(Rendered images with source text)
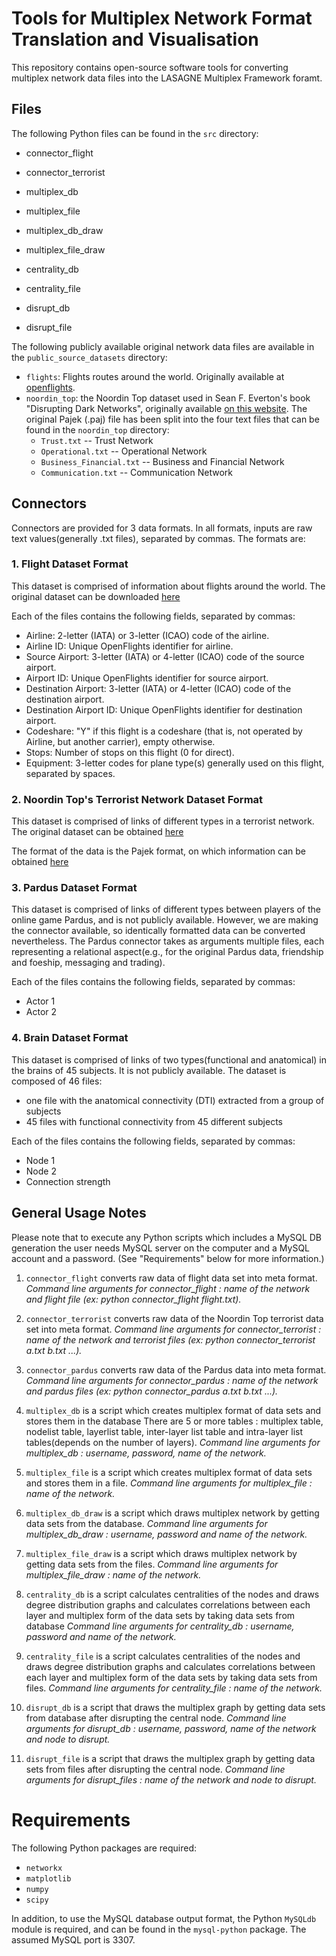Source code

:# Tools for Multiplex Network Format Translation and Visualisation

This repository contains open-source software tools for converting multiplex network data 
files into the LASAGNE Multiplex Framework foramt.


## Files

The following Python files can be found in the `src` directory:

* connector_flight
* connector_terrorist

* multiplex_db
* multiplex_file

* multiplex_db_draw
* multiplex_file_draw

* centrality_db
* centrality_file

* disrupt_db
* disrupt_file

The following publicly available original network data files are available in the `public_source_datasets` directory:

* `flights`: Flights routes around the world. Originally available at [openflights](http://openflight.org).
* `noordin_top`: the Noordin Top dataset used in Sean F. Everton's book "Disrupting Dark Networks", originally available  [on this website](https://sites.google.com/site/sfeverton18/research/appendix-1). The original Pajek (.paj) file has been split into the four text files that can be found in the `noordin_top` directory:
  * `Trust.txt` -- Trust Network
  * `Operational.txt` -- Operational Network
  * `Business_Financial.txt` -- Business and Financial Network
  * `Communication.txt` -- Communication Network

## Connectors

Connectors are provided for 3 data formats. In all formats, inputs are raw text values(generally .txt files), separated by commas. The formats are:

### 1. Flight Dataset Format

This dataset is comprised of information about flights around the world. The original dataset can be downloaded [here](http://openflights.org/data.html)


Each of the files contains the following fields, separated by commas:

* Airline: 2-letter (IATA) or 3-letter (ICAO) code of the airline.
* Airline ID: Unique OpenFlights identifier for airline.
* Source Airport: 3-letter (IATA) or 4-letter (ICAO) code of the source airport.
* Airport ID: Unique OpenFlights identifier for source airport.
* Destination Airport: 3-letter (IATA) or 4-letter (ICAO) code of the destination airport.
* Destination Airport ID: Unique OpenFlights identifier for destination airport.
* Codeshare: "Y" if this flight is a codeshare (that is, not operated by Airline, but another carrier), empty otherwise.
* Stops: Number of stops on this flight (0 for direct).
* Equipment: 3-letter codes for plane type(s) generally used on this flight, separated by spaces.

### 2. Noordin Top's Terrorist Network Dataset Format

This dataset is comprised of links of different types in a terrorist network. The original dataset can be obtained [here](https://sites.google.com/site/sfeverton18/research/appendix-1)

The format of the data is the Pajek format, on which information can be obtained [here](http://pajek.imfm.si/doku.php)

### 3. Pardus Dataset Format

This dataset is comprised of links of different types between players of the online game Pardus, and is not publicly available. However, we are making the connector available, so identically formatted data can be converted nevertheless.
The Pardus connector takes as arguments multiple files, each representing a relational aspect(e.g., for the original Pardus data, friendship and foeship, messaging and trading).

Each of the files contains the following fields, separated by commas:

* Actor 1 
* Actor 2

### 4. Brain Dataset Format

This dataset is comprised of links of two types(functional and anatomical) in the brains of 45 subjects. It is not publicly available.
The dataset is composed of 46 files:
* one file with the anatomical connectivity (DTI) extracted from a group of subjects
* 45 files with functional connectivity from 45 different subjects

Each of the files contains the following fields, separated by commas:

* Node 1
* Node 2
* Connection strength



## General Usage Notes

Please note that to execute any Python scripts which includes a MySQL DB generation the user needs MySQL server on the computer and a MySQL account and a password. (See "Requirements" below for more information.)

1. `connector_flight` converts raw data of flight data set into meta format.
*Command line arguments for connector_flight : name of the network and flight file (ex: python connector_flight flight.txt).*

2. `connector_terrorist` converts raw data of the Noordin Top terrorist data set into meta format.
*Command line arguments for connector_terrorist : name of the network and terrorist files (ex: python connector_terrorist a.txt b.txt ...).*

3. `connector_pardus` converts raw data of the Pardus data into meta format.
*Command line arguments for connector_pardus : name of the network and pardus files (ex: python connector_pardus a.txt b.txt ...).*

3. `multiplex_db` is a script which creates multiplex format of data sets and stores them in the database
There are 5 or more tables : multiplex table, nodelist table, layerlist table, inter-layer list table
and intra-layer list tables(depends on the number of layers). 
*Command line arguments for multiplex_db : username, password, name of the network.*

4. `multiplex_file` is a script which creates multiplex format of data sets and stores them in a file.
*Command line arguments for multiplex_file : name of the network.*

5. `multiplex_db_draw` is a script which draws multiplex network by getting data sets from the database.
*Command line arguments for multiplex_db_draw : username, password and name of the network.*

6. `multiplex_file_draw` is a script which draws multiplex network by getting data sets from the files.
*Command line arguments for multiplex_file_draw : name of the network.*

7. `centrality_db` is a script calculates centralities of the nodes and draws degree distribution graphs
and calculates correlations between each layer and multiplex form of the data sets by taking data sets from database
*Command line arguments for centrality_db : username, password and name of the network.*

8. `centrality_file` is a script calculates centralities of the nodes and draws degree distribution graphs
and calculates correlations between each layer and multiplex form of the data sets by taking data sets from files.
*Command line arguments for centrality_file : name of the network.*

9. `disrupt_db` is a script that draws the multiplex graph by getting data sets from database after disrupting the central node.
*Command line arguments for disrupt_db : username, password, name of the network and node to disrupt.*

10. `disrupt_file` is a script that draws the multiplex graph by getting data sets from files after disrupting the central node.
*Command line arguments for disrupt_files : name of the network and node to disrupt.*


# Requirements

The following Python packages are required:
* `networkx`
* `matplotlib`
* `numpy`
* `scipy`

In addition, to use the MySQL database output format, the Python `MySQLdb` module is required, and can be found in the `mysql-python` package. The assumed MySQL port is 3307.

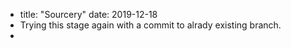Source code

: - title: "Sourcery"
date: 2019-12-18
- Trying this stage again with a commit to alrady existing branch.
- 
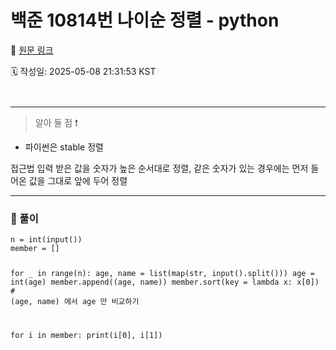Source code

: # 백준 10814번 나이순 정렬 - python

🔗 [원문 링크](https://velog.io/@tjeudeud/%EB%B0%B1%EC%A4%80-10814%EB%B2%88-%EB%82%98%EC%9D%B4%EC%88%9C-%EC%A0%95%EB%A0%AC-python)

🗓 작성일: 2025-05-08 21:31:53 KST

<p><img alt="" src="https://velog.velcdn.com/images/tjeudeud/post/d4094a9d-e558-485a-846e-70ae2c2b0044/image.png" /></p>
<p><img alt="" src="https://velog.velcdn.com/images/tjeudeud/post/46ef4594-fd2d-4b00-ae6c-d0a654d109f7/image.png" /></p>
<hr />
<blockquote>
<p>알아 둘 점 ❗️</p>
</blockquote>
<ul>
<li>파이썬은 stable 정렬</li>
</ul>
<p>접근법
입력 받은 값을 숫자가 높은 순서대로 정렬, 같은 숫자가 있는 경우에는 먼저 들어온 값을 그대로 앞에 두어 정렬</p>
<hr />
<h3 id="📝-풀이">📝 풀이</h3>
<pre><code>n = int(input())
member = []

for _ in range(n):
    age, name = list(map(str, input().split()))
    age = int(age)
    member.append((age, name))
member.sort(key = lambda x: x[0]) # (age, name) 에서 age 만 비교하기

for i in member:
    print(i[0], i[1])
</code></pre>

#### TASK ITEM
Count every line of the data above where "nodes" appears, and give the total only.

#### SOLUTION BELOW
2